Add syslog batching implementation #491

nicklas-dohrn · 2024-02-13T08:36:30Z

Description

This is our proposal to implement syslog batching for sending logs via https.
it includes a switch between the normal syslog one log per request mode via a syslog query parameter.
This can be done with the https-batch:

https-batch://<your-drain-url>/syslog

If you enable the syslog batching behaviour, it will currently write syslogbatches, where single messages are newline delimited (\n).
Currently, the batch sizes are hardwired to be around 256kb, which is already sufficient for speeding up throughput by a factor of 10x at least.
making it configurable would be an option, but I did not see the need so far.
please let me know what you think of the current approach.

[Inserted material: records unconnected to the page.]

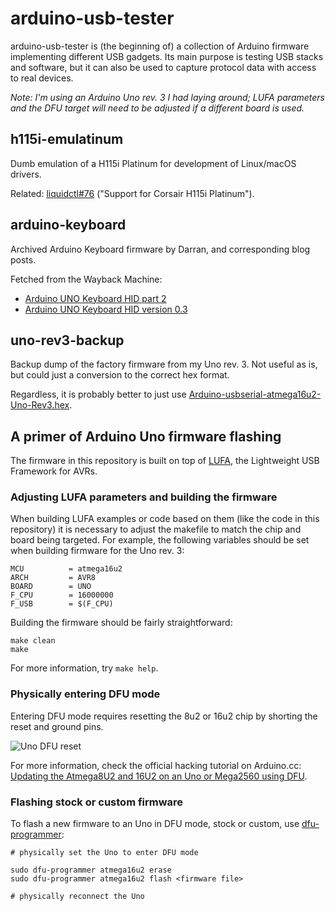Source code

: # arduino-usb-tester

arduino-usb-tester is (the beginning of) a collection of Arduino firmware implementing different USB gadgets.
Its main purpose is testing USB stacks and software, but it can also be used to capture protocol data with access to real devices.

_Note: I'm using an Arduino Uno rev. 3 I had laying around; LUFA parameters and the DFU target will need to be adjusted if a different board is used._


## h115i-emulatinum

Dumb emulation of a H115i Platinum for development of Linux/macOS drivers.

Related: [liquidctl#76](https://github.com/jonasmalacofilho/liquidctl/issues/76) ("Support for Corsair H115i Platinum").


## arduino-keyboard

Archived Arduino Keyboard firmware by Darran, and corresponding blog posts.

Fetched from the Wayback Machine:

 - [Arduino UNO Keyboard HID part 2](https://web.archive.org/web/20130215045104/http://hunt.net.nz/users/darran/weblog/faf5e/Arduino_UNO_Keyboard_HID_part_2.html)
 - [Arduino UNO Keyboard HID version 0.3](https://web.archive.org/web/20120127004113/http://hunt.net.nz/users/darran/weblog/b3029/Arduino_UNO_Keyboard_HID_version_03.html)


## uno-rev3-backup

Backup dump of the factory firmware from my Uno rev. 3.  Not useful as is, but could just a conversion to the correct hex format.

Regardless, it is probably better to just use [Arduino-usbserial-atmega16u2-Uno-Rev3.hex](https://github.com/arduino/ArduinoCore-avr/blob/master/firmwares/atmegaxxu2/arduino-usbserial/Arduino-usbserial-atmega16u2-Uno-Rev3.hex).


## A primer of Arduino Uno firmware flashing

The firmware in this repository is built on top of [LUFA](https://github.com/abcminiuser/lufa), the Lightweight USB Framework for AVRs.

### Adjusting LUFA parameters and building the firmware

When building LUFA examples or code based on them (like the code in this repository) it is necessary to adjust the makefile to match the chip and board being targeted.  For example, the following variables should be set when building firmware for the Uno rev. 3:

```
MCU          = atmega16u2
ARCH         = AVR8
BOARD        = UNO
F_CPU        = 16000000
F_USB        = $(F_CPU)
```

Building the firmware should be fairly straightforward:

```
make clean
make
```

For more information, try `make help`.

### Physically entering DFU mode

Entering DFU mode requires resetting the 8u2 or 16u2 chip by shorting the reset and ground pins.

![Uno DFU reset](https://www.arduino.cc/en/uploads/Hacking/Uno-front-DFU-reset.png)

For more information, check the official hacking tutorial on Arduino.cc: [Updating the Atmega8U2 and 16U2 on an Uno or Mega2560 using DFU](https://www.arduino.cc/en/Hacking/DFUProgramming8U2).

### Flashing stock or custom firmware

To flash a new firmware to an Uno in DFU mode, stock or custom, use [dfu-programmer](https://dfu-programmer.github.io):

```
# physically set the Uno to enter DFU mode

sudo dfu-programmer atmega16u2 erase
sudo dfu-programmer atmega16u2 flash <firmware file>

# physically reconnect the Uno
```


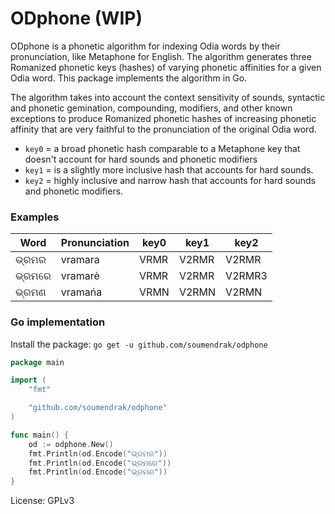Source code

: # ODphone (WIP)

ODphone is a phonetic algorithm for indexing Odia words by their pronunciation, like Metaphone for English. The algorithm generates three Romanized phonetic keys (hashes) of varying phonetic affinities for a given Odia word. This package implements the algorithm in Go.

The algorithm takes into account the context sensitivity of sounds, syntactic and phonetic gemination, compounding, modifiers, and other known exceptions to produce Romanized phonetic hashes of increasing phonetic affinity that are very faithful to the pronunciation of the original Odia word.

- `key0` = a broad phonetic hash comparable to a Metaphone key that doesn't account for hard sounds and phonetic modifiers
- `key1` = is a slightly more inclusive hash that accounts for hard sounds.
- `key2` = highly inclusive and narrow hash that accounts for hard sounds and phonetic modifiers.

### Examples

| Word    | Pronunciation | key0 | key1    | key2      |
|---------|---------------|------|---------|-----------|
| ଭ୍ରମର   | vramara       | VRMR | V2RMR   | V2RMR     |
| ଭ୍ରମରେ  | vramarè       | VRMR | V2RMR   | V2RMR3    |
| ଭ୍ରମଣ   | vramańa       | VRMN | V2RMN   | V2RMN     |

### Go implementation

Install the package:
`go get -u github.com/soumendrak/odphone`

```go
package main

import (
	"fmt"

	"github.com/soumendrak/odphone"
)

func main() {
	od := odphone.New()
	fmt.Println(od.Encode("ଭ୍ରମର"))
	fmt.Println(od.Encode("ଭ୍ରମରେ"))
	fmt.Println(od.Encode("ଭ୍ରମଣ"))
}

```

License: GPLv3

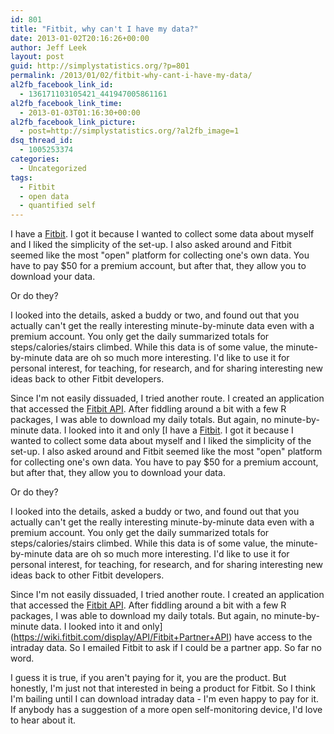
 ```yaml
---
id: 801
title: "Fitbit, why can't I have my data?"
date: 2013-01-02T20:16:26+00:00
author: Jeff Leek
layout: post
guid: http://simplystatistics.org/?p=801
permalink: /2013/01/02/fitbit-why-cant-i-have-my-data/
al2fb_facebook_link_id:
  - 136171103105421_441947005861161
al2fb_facebook_link_time:
  - 2013-01-03T01:16:30+00:00
al2fb_facebook_link_picture:
  - post=http://simplystatistics.org/?al2fb_image=1
dsq_thread_id:
  - 1005253374
categories:
  - Uncategorized
tags:
  - Fitbit
  - open data
  - quantified self
---
```

I have a [Fitbit](http://www.fitbit.com/). I got it because I wanted to collect some data about myself and I liked the simplicity of the set-up. I also asked around and Fitbit seemed like the most "open" platform for collecting one's own data. You have to pay $50 for a premium account, but after that, they allow you to download your data.

Or do they?

I looked into the details, asked a buddy or two, and found out that you actually can't get the really interesting minute-by-minute data even with a premium account. You only get the daily summarized totals for steps/calories/stairs climbed. While this data is of some value, the minute-by-minute data are oh so much more interesting. I'd like to use it for personal interest, for teaching, for research, and for sharing interesting new ideas back to other Fitbit developers.

Since I'm not easily dissuaded, I tried another route. I created an application that accessed the [Fitbit API](http://dev.fitbit.com/). After fiddling around a bit with a few R packages, I was able to download my daily totals. But again, no minute-by-minute data. I looked into it and only [I have a [Fitbit](http://www.fitbit.com/). I got it because I wanted to collect some data about myself and I liked the simplicity of the set-up. I also asked around and Fitbit seemed like the most "open" platform for collecting one's own data. You have to pay $50 for a premium account, but after that, they allow you to download your data.

Or do they?

I looked into the details, asked a buddy or two, and found out that you actually can't get the really interesting minute-by-minute data even with a premium account. You only get the daily summarized totals for steps/calories/stairs climbed. While this data is of some value, the minute-by-minute data are oh so much more interesting. I'd like to use it for personal interest, for teaching, for research, and for sharing interesting new ideas back to other Fitbit developers.

Since I'm not easily dissuaded, I tried another route. I created an application that accessed the [Fitbit API](http://dev.fitbit.com/). After fiddling around a bit with a few R packages, I was able to download my daily totals. But again, no minute-by-minute data. I looked into it and only](https://wiki.fitbit.com/display/API/Fitbit+Partner+API) have access to the intraday data. So I emailed Fitbit to ask if I could be a partner app. So far no word.

I guess it is true, if you aren't paying for it, you are the product. But honestly, I'm just not that interested in being a product for Fitbit. So I think I'm bailing until I can download intraday data - I'm even happy to pay for it. If anybody has a suggestion of a more open self-monitoring device, I'd love to hear about it.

linux-foundation-easycla · 2024-02-13T08:36:34Z

The committers listed above are authorized under a signed CLA.

✅ login: nicklas-dohrn / name: Nicklas Dohrn (0d7fb2f, 5432918, 2b31603, b1fd1a7, 21162e3, 731bb04, de826d4, 419f450, b78b61d, 8fcac9f, dd4169c, 3a0e43e, 8de9bf2, ae18981)

ctlong

In general, it looks fine to me. I don't seem where it adds the newline character to delimit between syslog lines though...

Would love to see a demo at the next ARP WG meeting.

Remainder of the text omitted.